- Location: North Dakota, South Dakota, United States
- Area: 1,265,217 acres (512,015 ha)
- Established: 1998
- Governing body: U.S. Forest Service
- Website: Dakota Prairie Grasslands

= Dakota Prairie Grasslands =

The Dakota Prairie Grasslands (DPG) are a collection of grasslands in North Dakota and South Dakota, United States. It was formed in 1998 and consists of four U.S. Forest Service Ranger District offices that manage four National Grasslands:

- North Dakota
  - Cedar River National Grassland
  - Little Missouri National Grassland
  - Sheyenne National Grassland
- South Dakota
  - Grand River National Grassland

==History==
All of these ranger districts were formerly part of the Custer National Forest based in Billings, Montana. The Chief of the Forest Service created the DPG as a separate unit to help focus and better manage the issues and resources of the National Grasslands.

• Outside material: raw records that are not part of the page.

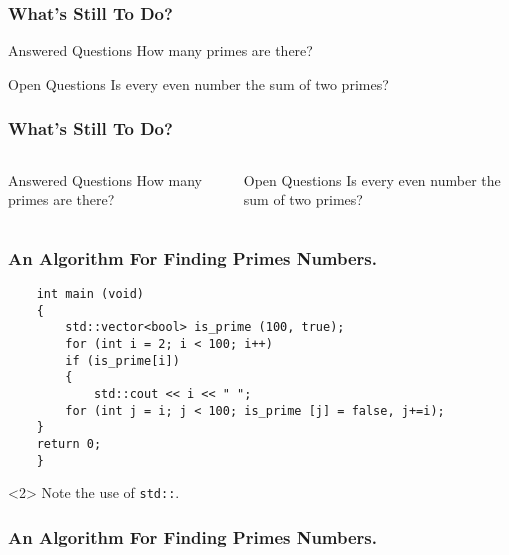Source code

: \documentclass{beamer}
\begin{document}
\begin{frame}
	\frametitle{What's Still To Do?}
	\begin{block}{Answered Questions}
		How many primes are there?
	\end{block}
	\begin{block}{Open Questions}
		Is every even number the sum of two primes?
	\end{block}
\end{frame}

\begin{frame}
	\frametitle{What's Still To Do?}
	\begin{columns}[t]
		\begin{block}{Answered Questions}
			How many primes are there?
		\end{block}
		\pause
		\begin{block}{Open Questions}
			Is every even number the sum of two primes?
		\end{block}
	\end{columns}
\end{frame}


\begin{frame}[fragile]
	\frametitle{An Algorithm For Finding Primes Numbers.}
	\begin{verbatim}
    int main (void)
    {
        std::vector<bool> is_prime (100, true);
        for (int i = 2; i < 100; i++)
        if (is_prime[i])
        {
            std::cout << i << " ";
        for (int j = i; j < 100; is_prime [j] = false, j+=i);
    }
    return 0;
    }
    \end{verbatim}
	\begin{uncoverenv}
		Note the use of \verb|std::|.
	\end{uncoverenv}
\end{frame}

\begin{frame}[fragile]
	\frametitle{An Algorithm For Finding Primes Numbers.}
	\begin{semiverbatim}
	\end{semiverbatim}
\end{frame}
\end{document}
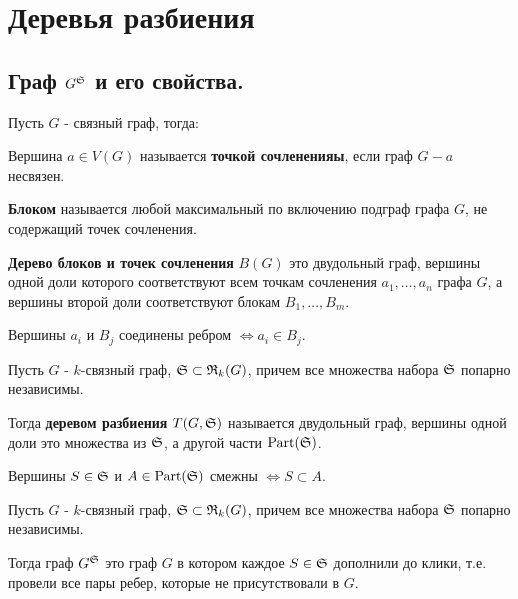 \documentclass[../main.tex]{subfiles}
\begin{document}
\section{Деревья разбиения}

\subsection{Граф $G^{\S}$ и его свойства.}

Пусть $G$ - связный граф, тогда:

\begin{df*}
	Вершина $a \in V(G)$ называется \textbf{точкой сочлененияы}, если граф  $G - a$ несвязен.
\end{df*}

\begin{df*}[Блок]
	\textbf{Блоком} называется любой максимальный по включению подграф графа $G$, не содержащий точек сочленения.
\end{df*}

\begin{df*}
	\textbf{Дерево блоков и точек сочленения} $B(G)$ это двудольный граф, вершины одной доли которого соответствуют всем точкам сочленения  $a_1, \ldots, a_n$ графа $G$, а вершины второй доли соответствуют блокам  $B_1, \ldots, B_m$.

	Вершины  $a_i$ и  $B_j$ соединены ребром  $\iff a_i \in B_j$.
\end{df*}

\begin{df*} \label{definition:tree_of_partition}
	Пусть $G$ - $k$-связный граф, $\S \subset \R_k(G)$, причем все множества набора $\S$ попарно независимы.

	Тогда \textbf{деревом разбиения} $T(G, \S)$ называется двудольный граф, вершины одной доли это множества из $\S$, а другой части $\Part(\S)$.

	Вершины $S \in \S$ и $A \in \Part(\S)$ смежны $\iff S \subset A$.
\end{df*}

\begin{df*}[$G^{\S}$]
	Пусть $G$ - $k$-связный граф, $\S \subset \R_k(G)$, причем все множества набора $\S$ попарно независимы.

	Тогда граф $G^\S$ это граф $G$ в котором каждое $S \in \S$ дополнили до клики, т.е. провели все пары ребер, которые не присутствовали в $G$.
\end{df*}
\end{document}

The four National Grasslands now have a total area of 1,265,217 acre.

==Administration==
The Supervisor's office is located in Bismarck, North Dakota. The Little Missouri National Grassland is administered from offices in Dickinson and Watford City. The Sheyenne National Grassland is administered from the office in Lisbon. The Grand River and Cedar River National Grasslands are administered from the office located in Lemmon, South Dakota.